According to Christensen, the secret is really two things.
1) Focus on a product category where the current offerings in the market are “not good enough” to satisfy customer needs.
For an example of products that are “not good enough” think about desktop computers in the 1990’s. They were always too slow and never had enough storage to really satisfy the increasing demands of users. Alternatively, today you could say that electric cars are a good example of a product category where products really aren’t “good enough,” with limited driving ranges and high price tags failing to meet current customer needs.
2) Focus on something that’s a “determining performance factor” for your product category
I like to think of a determining performance factor as a performance stat that’s printed on the outside of the box. Think – processer speed, memory, and hard disk storage for desktop computers or 0-60 acceleration, top speed, and range for electric cars. Stats that differentiate one product from another inside the category and form key evaluation criteria for consumers.
According to Christensen, these two things are the most important factors when determining a successful B2B tech business. However, I would argue that these points only get you part of the way there.

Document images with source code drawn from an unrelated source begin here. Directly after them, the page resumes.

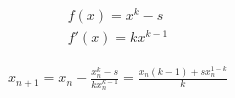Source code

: \documentclass{style}
\begin{document}
\begin{gather*}
	f(x) = x^k - s \\
	f'(x) = kx^{k - 1}
\end{gather*}

\begin{gather*}
	x_{n + 1} = x_n - \frac{x_n^k - s}{kx_n^{k - 1}} = \frac{x_n(k - 1) + sx_n^{1 - k}}{k}
\end{gather*}
\end{document}
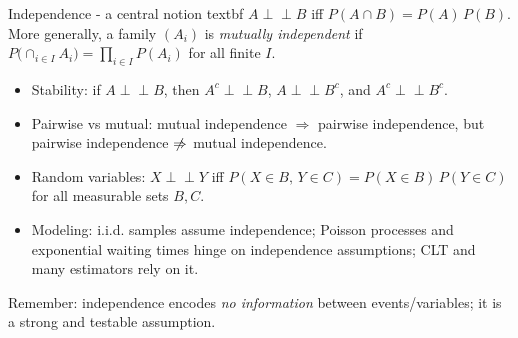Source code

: \documentclass[aspectratio=43]{beamer}
\def\textemdash{-}%
\def\P{P}%
\def\mathbb#1{#1}%
\renewcommand{\P}{\mathbb{P}}
\newcommand{\1}{\mathbf{1}}
\newcommand{\indep}{\perp\!\!\!\perp}
\newcommand{\robustcmd}[1]{\csname #1\endcsname}
\providecommand{\textbf}[1]{\robustcmd{textbf}{#1}}
\begin{document}
\begin{frame}{Independence \textemdash{} a central notion}
  	\textbf{Events.} $A\indep B$ iff $\P(A\cap B)=\P(A)\,\P(B)$. More generally, a family $(A_i)$ is \emph{mutually independent} if $\P\!\big(\cap_{i\in I} A_i\big)=\prod_{i\in I}\P(A_i)$ for all finite $I$.
  \begin{itemize}
    \setlength{\itemsep}{0.35em}
    \item Stability: if $A\indep B$, then $A^c\indep B$, $A\indep B^c$, and $A^c\indep B^c$.
    \item Pairwise vs mutual: mutual independence $\Rightarrow$ pairwise independence, but pairwise independence $\centernot\Rightarrow$ mutual independence.
    \item Random variables: $X\indep Y$ iff $\P(X\in B,\,Y\in C)=\P(X\in B)\,\P(Y\in C)$ for all measurable sets $B,C$.
    \item Modeling: i.i.d. samples assume independence; Poisson processes and exponential waiting times hinge on independence assumptions; CLT and many estimators rely on it.
  \end{itemize}
  {\small Remember: independence encodes \emph{no information} between events/variables; it is a strong and testable assumption.}
\end{frame}
\end{document}
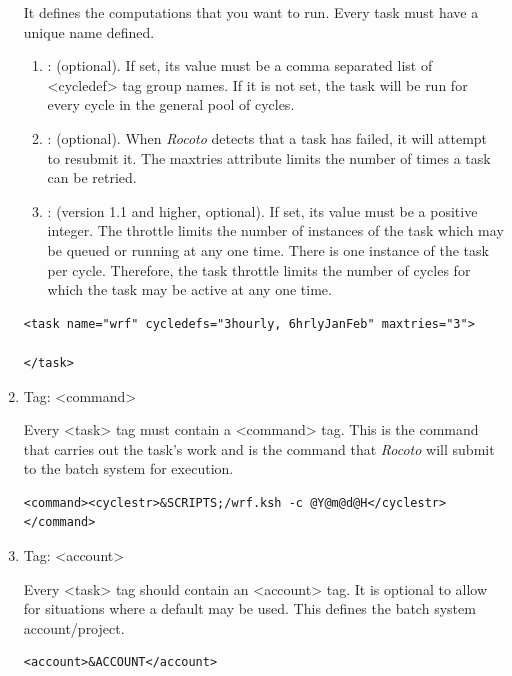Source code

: \documentclass[11pt,fleqn]{report}              %
\begin{document}
\begin{enumerate}
It defines the computations that you want to run. Every task must have a unique name defined.

\begin{enumerate}
\item {: (optional). If set, its value must be a comma separated list of <cycledef> tag group names. If it is not set, the task will be run for every cycle in the general pool of cycles. }
\item {:  (optional). When {\it Rocoto} detects that a task has failed, it will attempt to resubmit it. The maxtries attribute limits the number of times a task can be retried.}
\item {: (version 1.1 and higher, optional). If set, its value must be a positive integer. The throttle limits the number of instances of the task which may be queued or running at any one time. There is one instance of the task per cycle. Therefore, the task throttle limits the number of cycles for which the task may be active at any one time. }

\end{enumerate}

\lstset{language=XML}   
\begin{lstlisting}[frame=trBL]
<task name="wrf" cycledefs="3hourly, 6hrlyJanFeb" maxtries="3">

</task>
\end{lstlisting}


\item Tag: <command>

Every <task> tag must contain a <command> tag. This is the command that carries out the task's work and is the command that {\it Rocoto} will submit to the batch system for execution.

\lstset{language=XML}   
\begin{lstlisting}[frame=trBL]
<command><cyclestr>&SCRIPTS;/wrf.ksh -c @Y@m@d@H</cyclestr></command>
\end{lstlisting}

\item Tag: <account>

Every <task> tag should contain an <account> tag. It is optional to allow for situations where a default may be used.
This defines the batch system account/project.
\lstset{language=XML}   
\begin{lstlisting}[frame=trBL]
<account>&ACCOUNT</account>
\end{lstlisting}


\end{enumerate}
\end{document}
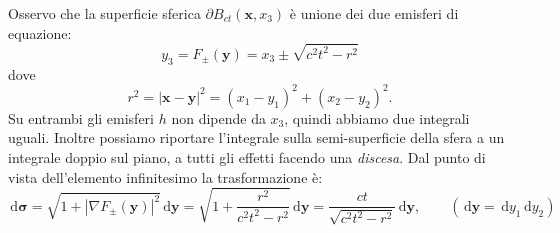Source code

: \documentclass[10pt,a4paper,twoside,openright]{book}
\newcommand{\x}{\mathbf{x}}
\newcommand{\y}{\mathbf{y}}
\newcommand{\sigg}{\bm{\sigma}}
\newcommand{\de}{\,\mathrm d}
\newcommand{\dy}{\de y}
\newcommand{\dyy}{\de \y}
\newcommand{\dsig}{\de \sigg}
\begin{document}
Osservo che la superficie sferica $\displaystyle \partial B_{ct}(\x ,x_{3})$ è unione dei due emisferi di equazione:
\begin{equation*}
	y_{3} =F_{\pm }(\y) =x_{3} \pm \sqrt{c^{2} t^{2} -r^{2}}
\end{equation*}
dove
\begin{equation*}
	r^{2} =| \x -\y| ^{2} =(x_{1} -y_{1})^{2} +(x_{2} -y_{2})^{2} .
\end{equation*}
Su entrambi gli emisferi $h$ non dipende da $\displaystyle x_{3}$, quindi abbiamo due integrali uguali. Inoltre possiamo riportare l'integrale sulla semi-superficie della sfera a un integrale doppio sul piano, a tutti gli effetti facendo una \textit{discesa}. Dal punto di vista dell'elemento infinitesimo la trasformazione è:
\begin{equation*}
	\dsig =\sqrt{1+| \nabla F_{\pm }(\y)| ^{2}} \dyy =\sqrt{1+\frac{r^{2}}{c^{2} t^{2} -r^{2}}} \dyy =\frac{ct}{\sqrt{c^{2} t^{2} -r^{2}}} \dyy,\qquad  (\dyy =\dy_{1} \dy_{2})
\end{equation*}
\end{document}
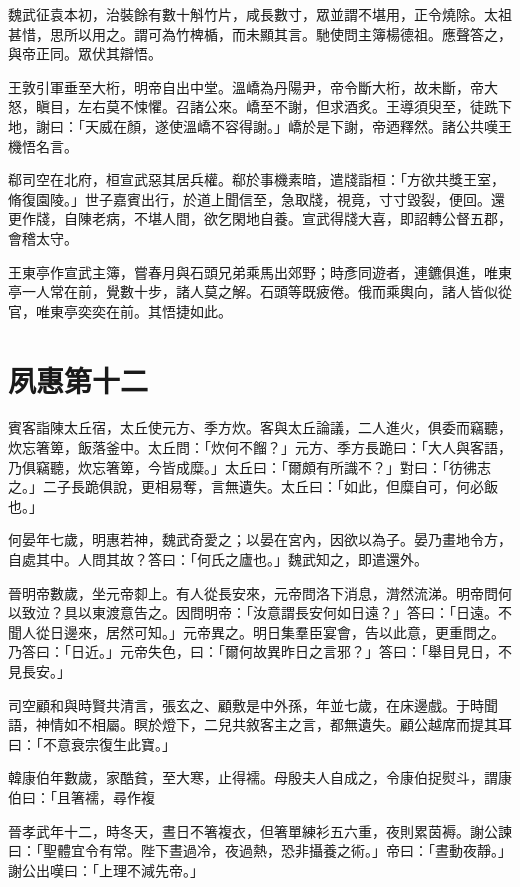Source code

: 魏武征袁本初，治裝餘有數十斛竹片，咸長數寸，眾並謂不堪用，正令燒除。太祖甚惜，思所以用之。謂可為竹椑楯，而未顯其言。馳使問主簿楊德祖。應聲答之，與帝正同。眾伏其辯悟。

王敦引軍垂至大桁，明帝自出中堂。溫嶠為丹陽尹，帝令斷大桁，故未斷，帝大怒，瞋目，左右莫不悚懼。召諸公來。嶠至不謝，但求酒炙。王導須臾至，徒跣下地，謝曰：「天威在顏，遂使溫嶠不容得謝。」嶠於是下謝，帝迺釋然。諸公共嘆王機悟名言。

郗司空在北府，桓宣武惡其居兵權。郗於事機素暗，遣牋詣桓：「方欲共獎王室，脩復園陵。」世子嘉賓出行，於道上聞信至，急取牋，視竟，寸寸毀裂，便回。還更作牋，自陳老病，不堪人間，欲乞閑地自養。宣武得牋大喜，即詔轉公督五郡，會稽太守。

王東亭作宣武主簿，嘗春月與石頭兄弟乘馬出郊野；時彥同遊者，連鑣俱進，唯東亭一人常在前，覺數十步，諸人莫之解。石頭等既疲倦。俄而乘輿向，諸人皆似從官，唯東亭奕奕在前。其悟捷如此。



\chapter{夙惠第十二}

賓客詣陳太丘宿，太丘使元方、季方炊。客與太丘論議，二人進火，俱委而竊聽，炊忘箸箄，飯落釜中。太丘問：「炊何不餾？」元方、季方長跪曰：「大人與客語，乃俱竊聽，炊忘箸箄，今皆成糜。」太丘曰：「爾頗有所識不？」對曰：「彷彿志之。」二子長跪俱說，更相易奪，言無遺失。太丘曰：「如此，但糜自可，何必飯也。」

何晏年七歲，明惠若神，魏武奇愛之；以晏在宮內，因欲以為子。晏乃畫地令方，自處其中。人問其故？答曰：「何氏之廬也。」魏武知之，即遣還外。

晉明帝數歲，坐元帝厀上。有人從長安來，元帝問洛下消息，潸然流涕。明帝問何以致泣？具以東渡意告之。因問明帝：「汝意謂長安何如日遠？」答曰：「日遠。不聞人從日邊來，居然可知。」元帝異之。明日集羣臣宴會，告以此意，更重問之。乃答曰：「日近。」元帝失色，曰：「爾何故異昨日之言邪？」答曰：「舉目見日，不見長安。」

司空顧和與時賢共清言，張玄之、顧敷是中外孫，年並七歲，在床邊戲。于時聞語，神情如不相屬。瞑於燈下，二兒共敘客主之言，都無遺失。顧公越席而提其耳曰：「不意衰宗復生此寶。」

韓康伯年數歲，家酷貧，至大寒，止得襦。母殷夫人自成之，令康伯捉熨斗，謂康伯曰：「且箸襦，尋作複

晉孝武年十二，時冬天，晝日不箸複衣，但箸單練衫五六重，夜則累茵褥。謝公諫曰：「聖體宜令有常。陛下晝過冷，夜過熱，恐非攝養之術。」帝曰：「晝動夜靜。」謝公出嘆曰：「上理不減先帝。」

They are, perhaps, the most important factors to developing a product that customers will knock down your door for, but what about being able to sell that product profitably and at high scale?
The profitability and scalability of your technology really has a lot to do with the competitive environment. Are you operating in an intensely competitive market with lots of competitors and perceived parity among competitive offerings? Or are you the only provider in the market?
The more competitive your market, and the more customers perceive parity amongst your competitive set, the fewer profits you will be able to make off your tech.
There are really two approaches to solving this competitive problem.
The first is that you can double down on driving the key performance factor higher and higher (better and better), putting significant distance between your offering and that of competitors. Customers will pay for quantifiably better performance as long as you can show it clearly and consistently.
The second approach is to embrace the commoditization of the core technology, find an adjacent offering that is less competitive and bundle it. Sell the core tech at break-even pricing (staying price competitive with other providers in the crowded portion of the market) and charge a very high margin for the adjacent product.
Both of these are viable approaches, but need careful attention if you find yourself in a hotly competitive market.